How to determine if your mayor ever opened up an Ashley Madison account

Why would one do this?

Before we get into the details of grepping the files, it’s worth noting the following: A recent (July 2019) study showed the use of Ashley Madison correlates highly with professional misconduct.

A quick quote from the above paper :

We have discussed the use of the data with many people, including attorneys, who confirm that the data are permissible to use for research purposes because the data are now in the public domain and available for research use in the same way that they are available to and used by the press. We believe it is also ethical to use the data, and the use of hacked data has become common both by the press and in academia.

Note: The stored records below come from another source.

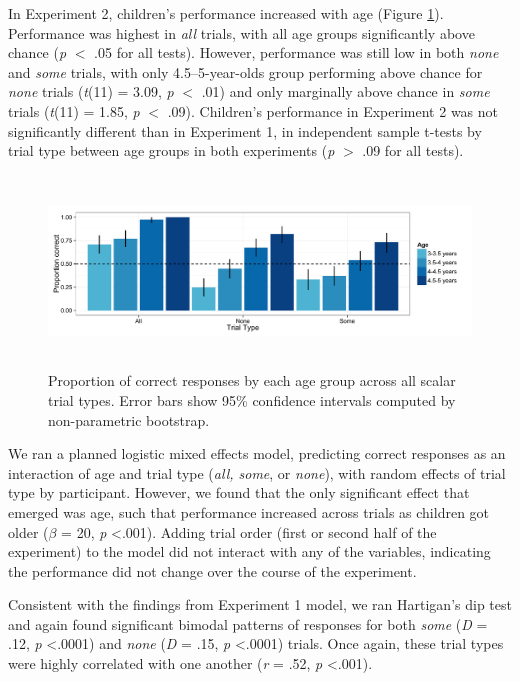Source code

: \documentclass[man]{apa2}
\begin{document}
In Experiment 2, children's performance increased with age (Figure \ref{fig:exp2_perf}). Performance was highest in \textit{all} trials, with all age groups significantly above chance (\emph{p} $<$ .05 for all tests). However, performance was still low in both \textit{none} and \textit{some} trials, with only 4.5--5-year-olds group performing above chance for \textit{none} trials (\textit{t}(11) = 3.09, \textit{p} $<$ .01) and only marginally above chance in \textit{some} trials (\textit{t}(11) = 1.85, \textit{p} $<$ .09). Children's performance in Experiment 2 was not significantly different than in Experiment 1, in independent sample t-tests by trial type between age groups in both experiments (\emph{p} $>$ .09 for all tests). 

\begin{figure} [h]
 \begin{center} 
  \includegraphics[height=2in]{figures/exp2_performance.pdf} 
  \caption{\label{fig:exp2_perf} Proportion of correct responses by each age group across all scalar trial types.  Error bars show 95\% confidence intervals computed by non-parametric bootstrap.} 
 \end{center} 
\end{figure}


We ran a planned logistic mixed effects model, predicting correct responses as an interaction of age and trial type (\textit{all, some}, or \textit{none}), with random effects of trial type by participant. However, we found that the only significant effect that emerged was age, such that performance increased across trials as children got older ($\beta$ = 20, \textit{p} \textless  .001). Adding trial order (first or second half of the experiment) to the model did not interact with any of the variables, indicating the performance did not change over the course of the experiment. 

Consistent with the findings from Experiment 1 model, we  ran Hartigan's dip test and again found significant bimodal patterns of responses for both \textit{some} (\textit{D} = .12, \textit{p} \textless  .0001) and \textit{none} (\textit{D} = .15, \textit{p} \textless  .0001) trials. Once again, these trial types were highly correlated with one another (\textit{r} = .52, \textit{p} \textless  .001). 
\end{document}
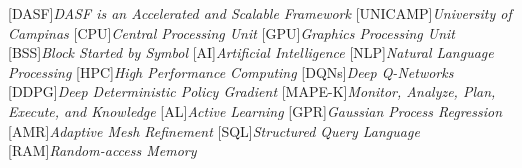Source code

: [DASF]{\emph{DASF is an Accelerated and Scalable Framework}}
[UNICAMP]{\emph{University of Campinas}}
[CPU]{\emph{Central Processing Unit}}
[GPU]{\emph{Graphics Processing Unit}}
[BSS]{\emph{Block Started by Symbol}}
[AI]{\emph{Artificial Intelligence}}
[NLP]{\emph{Natural Language Processing}}
[HPC]{\emph{High Performance Computing}}
[DQNs]{\emph{Deep Q-Networks}}
[DDPG]{\emph{Deep Deterministic Policy Gradient}}
[MAPE-K]{\emph{Monitor, Analyze, Plan, Execute, and Knowledge}}
[AL]{\emph{Active Learning}}
[GPR]{\emph{Gaussian Process Regression}}
[AMR]{\emph{Adaptive Mesh Refinement}}
[SQL]{\emph{Structured Query Language}}
[RAM]{\emph{Random-access Memory}}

I’ll leave the philosophy alone, apart from stating the obvious: In democracy, it’s best to minimize the likelihood that the political leaders are not prone to dishonest, corrupt or self-serving behaviors. So an extra data point can be helpful.

But doesn’t everybody already know? Why would I dig through myself?

There’s a lot of accounts that were opened anonymously and don’t have a name associated to them. Much of the names that got out where associated to either the credit card transactions (which required a name) or the users that were imprudent enough to use their regular work email address to set up the account. Many users were smart enough to create a single-purpose yahoo, hotmail, or gmail account. So there isn’t a quick and easy map from the users to real people. However, if you are looking for an individual person, you can with some reasonable confidence determine if they created an account or not. Many accounts have birthday, zipcode, city, state, geo-coordinates, height, weight, and a security question/answer. If you believe the person you are interested in answers these questions truthfully (most of us do — remembering fake birthdays or high school names is hard) you can make a judgment as to likelihood they opened an account. If a zipcode has only a few thousand residents, the birthday/zipcode combination could be unique. Further, if the security question is a match, or the height/weigh is unusual and a match, the probability leaps quite a bit. On the other hand, if the person of interest does not have a birthday/zipcode match, you can guess they probably never opened an account. What this post will do is show you how to search this data with more of a fine-tooth comb using some python commands.

Step 1: Get the files

To do this you have to use Torrent. If you’ve been doing this to avoid paying HBO the $15/month to watch Game of Thrones, you know what to do: The Torrent you want is “the complete Ashley Madison dump from the impact team”. There’s some later dumps, CEO emails and other goodies, but for these purposes we just need the first dump. The files will have names like “am_am.dump, aminno_member_email.dump” etc. For today’s exercises we will only be needing these two files.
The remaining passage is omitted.